The GSD22 is housed in a black box that measures 7.6-inches by 6.1-inches with a depth of 3-inches.
This unit will connect to a display via the Garmin Marine Network or the CanNet.
The GSD22 is waterproof to IPX7 standards meaning it could be submerged to 1 meter for 30 minutes without damage.
We tested the GSD22 using both a Garmin 5208 and 5212 multi-function display in a number of different test sessions.
The transducer we used was an Airmar B44V that was installed in our test boat several years ago. This unit is only capable of handling 500 watts of this units 2000 watt capabilities.
When fishing weve used the high frequency mode with good results to depths of approximately 300 feet.
With the low frequency selected weve read bottom returns as deep as 2000 feet at dead stop.
This module is a capable black box that gives Garmin chartplotter units the same sounder qualities and features youd expect to find on a standalone unit.
Standard features include auto and manual depth ranging, zoom, and bottom lock. The unit will also display water temperature and speed when connected to a transducer with these capabilities.
Hitting the menu button from the sonar page lets you adjust the range, gain, frequency, and zoom. A depth line and A-scope are also turned on or off from this menu.
Range and gain can be set automatically or manually. Zoom can be turned off or set to 2x, 4x, bottom lock, or split zoom.
Garmin GSD22 Specifications
|Maximum Power (Watts RMS)||Up to 2000|
|Frequency (kHz)||50 / 200|
|Transducer Used for Test||Airmar B44V|
|Auto Depth Ranging||Yes|
|Manual Depth Ranging||Yes|
|Gain||Auto / Manual|
|Zoom||2x, 4x, Split|
|Warranty Period (Years)||1|
Sounder data can be displayed full screen or in a variety of split screen combinations.
During our testing the GSD22 marked all three of the submerged targets we placed in the water fairly well in auto gain. However, we needed to operate in a dual frequency split screen mode to do so.
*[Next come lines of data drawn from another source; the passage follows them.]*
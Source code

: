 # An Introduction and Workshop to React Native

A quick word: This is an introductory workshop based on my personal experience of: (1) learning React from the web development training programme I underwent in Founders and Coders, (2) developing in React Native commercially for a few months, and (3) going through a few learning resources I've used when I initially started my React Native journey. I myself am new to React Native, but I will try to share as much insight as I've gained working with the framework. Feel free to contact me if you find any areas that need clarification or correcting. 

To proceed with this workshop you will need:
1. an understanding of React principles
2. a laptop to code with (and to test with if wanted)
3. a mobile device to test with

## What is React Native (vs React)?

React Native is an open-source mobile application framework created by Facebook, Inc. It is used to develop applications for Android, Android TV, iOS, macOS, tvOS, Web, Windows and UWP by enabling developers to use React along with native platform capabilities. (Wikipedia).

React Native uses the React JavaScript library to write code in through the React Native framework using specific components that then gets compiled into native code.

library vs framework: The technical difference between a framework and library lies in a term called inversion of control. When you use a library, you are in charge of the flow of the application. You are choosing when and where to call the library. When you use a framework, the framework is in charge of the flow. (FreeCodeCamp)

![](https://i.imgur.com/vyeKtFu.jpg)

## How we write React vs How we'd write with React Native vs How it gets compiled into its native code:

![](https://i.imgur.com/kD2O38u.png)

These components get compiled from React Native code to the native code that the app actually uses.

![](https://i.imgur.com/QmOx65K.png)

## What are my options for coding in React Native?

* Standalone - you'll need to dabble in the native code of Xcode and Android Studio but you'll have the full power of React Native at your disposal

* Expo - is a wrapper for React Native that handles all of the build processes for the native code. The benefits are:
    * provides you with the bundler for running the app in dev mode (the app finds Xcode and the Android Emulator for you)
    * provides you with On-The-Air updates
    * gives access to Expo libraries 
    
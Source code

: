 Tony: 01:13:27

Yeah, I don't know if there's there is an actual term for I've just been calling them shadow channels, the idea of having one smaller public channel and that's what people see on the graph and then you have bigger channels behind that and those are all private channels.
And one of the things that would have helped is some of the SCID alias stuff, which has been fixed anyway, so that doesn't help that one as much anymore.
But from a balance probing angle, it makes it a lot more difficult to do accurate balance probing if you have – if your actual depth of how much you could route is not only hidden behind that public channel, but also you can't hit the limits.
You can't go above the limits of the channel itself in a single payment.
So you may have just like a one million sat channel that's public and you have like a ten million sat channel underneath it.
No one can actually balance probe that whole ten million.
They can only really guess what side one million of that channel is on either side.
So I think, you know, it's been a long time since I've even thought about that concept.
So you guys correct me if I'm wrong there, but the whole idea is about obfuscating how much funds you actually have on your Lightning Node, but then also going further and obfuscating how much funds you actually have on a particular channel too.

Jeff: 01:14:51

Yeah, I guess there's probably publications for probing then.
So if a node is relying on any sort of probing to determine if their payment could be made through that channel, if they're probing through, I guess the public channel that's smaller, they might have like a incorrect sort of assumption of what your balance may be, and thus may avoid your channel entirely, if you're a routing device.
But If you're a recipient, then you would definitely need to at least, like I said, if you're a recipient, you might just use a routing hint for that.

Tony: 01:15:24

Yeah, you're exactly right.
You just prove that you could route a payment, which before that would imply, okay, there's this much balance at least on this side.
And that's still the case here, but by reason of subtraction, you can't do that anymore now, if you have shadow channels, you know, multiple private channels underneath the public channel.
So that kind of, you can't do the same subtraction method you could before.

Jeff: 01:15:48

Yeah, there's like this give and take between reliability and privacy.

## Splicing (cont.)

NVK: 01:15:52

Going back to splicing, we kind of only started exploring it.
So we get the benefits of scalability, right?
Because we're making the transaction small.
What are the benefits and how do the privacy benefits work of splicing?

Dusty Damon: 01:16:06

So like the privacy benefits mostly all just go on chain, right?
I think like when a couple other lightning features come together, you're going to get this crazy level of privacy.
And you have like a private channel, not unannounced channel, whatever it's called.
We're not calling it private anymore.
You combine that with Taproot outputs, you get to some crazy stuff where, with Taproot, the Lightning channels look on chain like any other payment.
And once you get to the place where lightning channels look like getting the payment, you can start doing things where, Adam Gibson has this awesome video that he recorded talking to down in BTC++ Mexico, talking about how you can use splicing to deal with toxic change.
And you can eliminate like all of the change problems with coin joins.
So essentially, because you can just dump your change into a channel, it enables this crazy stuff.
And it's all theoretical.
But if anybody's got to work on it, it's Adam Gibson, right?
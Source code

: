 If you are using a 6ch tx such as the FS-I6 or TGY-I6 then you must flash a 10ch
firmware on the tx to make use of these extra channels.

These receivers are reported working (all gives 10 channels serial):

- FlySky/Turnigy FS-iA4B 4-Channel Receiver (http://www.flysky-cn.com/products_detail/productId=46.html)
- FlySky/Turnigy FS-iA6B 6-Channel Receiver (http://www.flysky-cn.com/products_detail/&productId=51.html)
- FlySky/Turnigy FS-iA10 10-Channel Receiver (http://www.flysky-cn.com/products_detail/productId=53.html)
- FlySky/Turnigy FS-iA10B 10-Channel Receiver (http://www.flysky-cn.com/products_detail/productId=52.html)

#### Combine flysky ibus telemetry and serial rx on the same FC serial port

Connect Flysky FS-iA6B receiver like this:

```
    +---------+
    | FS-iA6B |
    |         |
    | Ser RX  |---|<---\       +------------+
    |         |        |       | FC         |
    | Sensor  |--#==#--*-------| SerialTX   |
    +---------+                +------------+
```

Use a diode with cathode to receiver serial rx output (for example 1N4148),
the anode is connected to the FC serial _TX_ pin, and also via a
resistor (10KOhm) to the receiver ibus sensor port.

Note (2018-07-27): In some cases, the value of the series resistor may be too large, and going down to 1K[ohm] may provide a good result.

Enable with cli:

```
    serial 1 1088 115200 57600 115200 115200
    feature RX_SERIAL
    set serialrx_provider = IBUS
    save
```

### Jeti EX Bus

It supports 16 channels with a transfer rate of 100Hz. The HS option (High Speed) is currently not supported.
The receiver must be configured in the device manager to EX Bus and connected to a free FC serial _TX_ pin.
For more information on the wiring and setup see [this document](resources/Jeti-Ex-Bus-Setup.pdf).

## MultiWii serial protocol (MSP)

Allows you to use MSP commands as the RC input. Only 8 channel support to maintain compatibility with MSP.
Neither high nor low frequency would paint all three targets alone. We tried dozens of passes over our test targets as well as a number of fine tuning adjustments. None of this produced results any better than what we were getting using the unit?s automatic gain settings.
The sonar setup menu lets you adjust the background color, we used white for our testing, turn fish symbols on or off, change scroll speed, turn surface clutter on or off, and set whiteline.
Overall we’d rate the Garmin GSD22 black box sounder good for both presentation and ease of use.